Pethokoukis, Economics, U.S. Economy

The vanishing stock market


My pal Matt Krantz at USA Today documents the vanishing stock market. He notes that there now are 3,678 companies in the Wilshire 5000 index, down by more than a third in a decade and off by nearly half from its level in 2000. And this stunner: “At 3,678, the number of companies available for the public to invest in is much closer to the low of 3,069 in February 1971 than to the high of 7,562 in July 1998.”

Among the reasons Krantz mentions are heightened M&A activity, a quiescent IPO market, and moribund public interest — leading to low valuations that nudge public companies to go private. About that last point, Krantz blames Bernie Madoff and the 2010 Flash Crash. Another factor could be a flat market throughout the 2000s, a down market if you factor inflation.

We should want a broad, thriving stock market where Americans can earn capital income, in addition to labor income. I have written previously about stock market reform. And one way to make more equity available, notes economist Noah Smith, is by “reforming regulations like Sarbanes-Oxley that make it risky and difficult to go public.”

2 thoughts on “The vanishing stock market

  1. Well James

    It also a sign that we have been in a secular bear market since 2000 and as a result interest in stock has dissipated.

  2. Wrong, wrong wrong.

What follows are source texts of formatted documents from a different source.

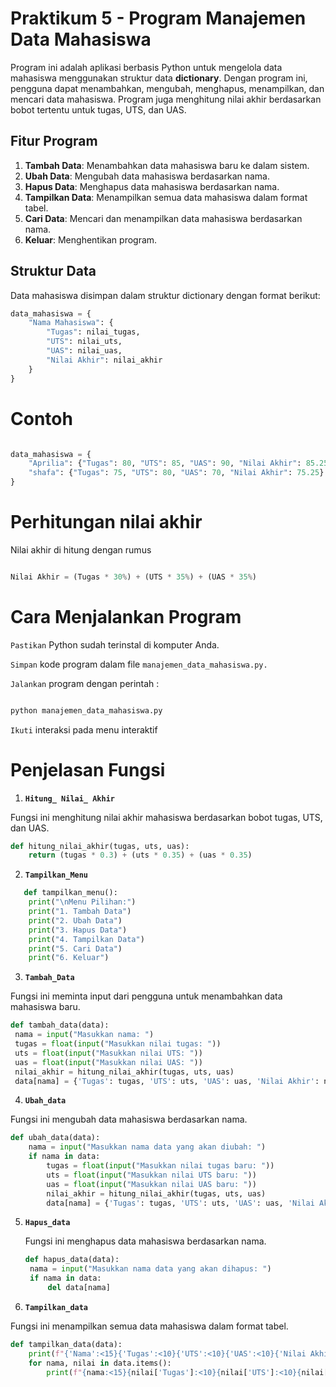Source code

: # Praktikum 5 - Program Manajemen Data Mahasiswa

Program ini adalah aplikasi berbasis Python untuk mengelola data mahasiswa menggunakan struktur data **dictionary**. Dengan program ini, pengguna dapat menambahkan, mengubah, menghapus, menampilkan, dan mencari data mahasiswa. Program juga menghitung nilai akhir berdasarkan bobot tertentu untuk tugas, UTS, dan UAS.

## Fitur Program

1. **Tambah Data**: Menambahkan data mahasiswa baru ke dalam sistem.
2. **Ubah Data**: Mengubah data mahasiswa berdasarkan nama.
3. **Hapus Data**: Menghapus data mahasiswa berdasarkan nama.
4. **Tampilkan Data**: Menampilkan semua data mahasiswa dalam format tabel.
5. **Cari Data**: Mencari dan menampilkan data mahasiswa berdasarkan nama.
6. **Keluar**: Menghentikan program.

## Struktur Data

Data mahasiswa disimpan dalam struktur dictionary dengan format berikut:

```python
data_mahasiswa = {
    "Nama Mahasiswa": {
        "Tugas": nilai_tugas,
        "UTS": nilai_uts,
        "UAS": nilai_uas,
        "Nilai Akhir": nilai_akhir
    }
}
```
# Contoh 

```python

data_mahasiswa = {
    "Aprilia": {"Tugas": 80, "UTS": 85, "UAS": 90, "Nilai Akhir": 85.25},
    "shafa": {"Tugas": 75, "UTS": 80, "UAS": 70, "Nilai Akhir": 75.25}
}
```
# Perhitungan nilai akhir 

Nilai akhir di hitung dengan rumus 

```python

Nilai Akhir = (Tugas * 30%) + (UTS * 35%) + (UAS * 35%)

```
# Cara Menjalankan Program 

`Pastikan` Python sudah terinstal di komputer Anda.

`Simpan` kode program dalam file `manajemen_data_mahasiswa.py.`

`Jalankan` program dengan perintah :

```python

python manajemen_data_mahasiswa.py

```
`Ikuti` interaksi pada menu interaktif

# Penjelasan Fungsi 

1. **`Hitung_ Nilai_ Akhir`**
   
Fungsi ini menghitung nilai akhir mahasiswa berdasarkan bobot tugas, UTS, dan UAS.

``` python
def hitung_nilai_akhir(tugas, uts, uas):
    return (tugas * 0.3) + (uts * 0.35) + (uas * 0.35)
```
2. **`Tampilkan_Menu`**
   
```python
   def tampilkan_menu():
    print("\nMenu Pilihan:")
    print("1. Tambah Data")
    print("2. Ubah Data")
    print("3. Hapus Data")
    print("4. Tampilkan Data")
    print("5. Cari Data")
    print("6. Keluar")
```
3. **`Tambah_Data`**
   
Fungsi ini meminta input dari pengguna untuk menambahkan data mahasiswa baru.
   ```python
   def tambah_data(data):
    nama = input("Masukkan nama: ")
    tugas = float(input("Masukkan nilai tugas: "))
    uts = float(input("Masukkan nilai UTS: "))
    uas = float(input("Masukkan nilai UAS: "))
    nilai_akhir = hitung_nilai_akhir(tugas, uts, uas)
    data[nama] = {'Tugas': tugas, 'UTS': uts, 'UAS': uas, 'Nilai Akhir': nilai_akhir}
```
4. **`Ubah_data`**
   
Fungsi ini mengubah data mahasiswa berdasarkan nama.
```python
def ubah_data(data):
    nama = input("Masukkan nama data yang akan diubah: ")
    if nama in data:
        tugas = float(input("Masukkan nilai tugas baru: "))
        uts = float(input("Masukkan nilai UTS baru: "))
        uas = float(input("Masukkan nilai UAS baru: "))
        nilai_akhir = hitung_nilai_akhir(tugas, uts, uas)
        data[nama] = {'Tugas': tugas, 'UTS': uts, 'UAS': uas, 'Nilai Akhir': nilai_akhir}
```
5. **`Hapus_data`**
   
   Fungsi ini menghapus data mahasiswa berdasarkan nama.
   ```python
   def hapus_data(data):
    nama = input("Masukkan nama data yang akan dihapus: ")
    if nama in data:
        del data[nama]
   ```

6. **`Tampilkan_data`**
   
Fungsi ini menampilkan semua data mahasiswa dalam format tabel.
```python
def tampilkan_data(data):
    print(f"{'Nama':<15}{'Tugas':<10}{'UTS':<10}{'UAS':<10}{'Nilai Akhir':<15}")
    for nama, nilai in data.items():
        print(f"{nama:<15}{nilai['Tugas']:<10}{nilai['UTS']:<10}{nilai['UAS']:<10}{nilai['Nilai Akhir']:<15.2f}")
```












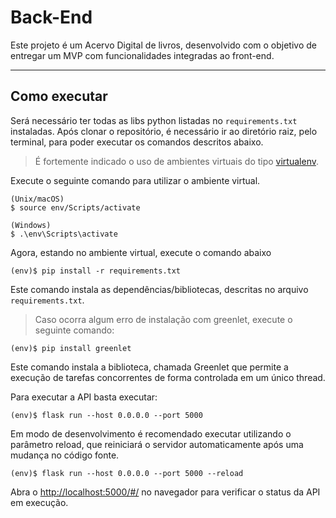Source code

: # Back-End

Este projeto é um Acervo Digital de livros, desenvolvido com o objetivo de entregar um MVP com funcionalidades integradas ao front-end.

---
## Como executar 

Será necessário ter todas as libs python listadas no `requirements.txt` instaladas.
Após clonar o repositório, é necessário ir ao diretório raiz, pelo terminal, para poder executar os comandos descritos abaixo.

> É fortemente indicado o uso de ambientes virtuais do tipo [virtualenv](https://virtualenv.pypa.io/en/latest/installation.html).

Execute o seguinte comando para utilizar o ambiente virtual.

```
(Unix/macOS)
$ source env/Scripts/activate

(Windows)
$ .\env\Scripts\activate
```

Agora, estando no ambiente virtual, execute o comando abaixo

```
(env)$ pip install -r requirements.txt
```

Este comando instala as dependências/bibliotecas, descritas no arquivo `requirements.txt`.


> Caso ocorra algum erro de instalação com greenlet, execute o seguinte comando:

```
(env)$ pip install greenlet
```

Este comando instala a biblioteca, chamada Greenlet que permite a execução de tarefas concorrentes de forma controlada em um único thread.


Para executar a API  basta executar:

```
(env)$ flask run --host 0.0.0.0 --port 5000
```

Em modo de desenvolvimento é recomendado executar utilizando o parâmetro reload, que reiniciará o servidor
automaticamente após uma mudança no código fonte. 

```
(env)$ flask run --host 0.0.0.0 --port 5000 --reload
```

Abra o [http://localhost:5000/#/](http://localhost:5000/#/) no navegador para verificar o status da API em execução.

If a company can go out and raise capital at such piddlingly low interest rates, why even bother going public to do a raise?

    The aggregate demand isn’t there anyway, and besides, staying private enables you to run your business your way without Icahns and Ackmans dictating terms to you in the press.

    There are a lot of companies out there that NEVER should have gone public in the first place.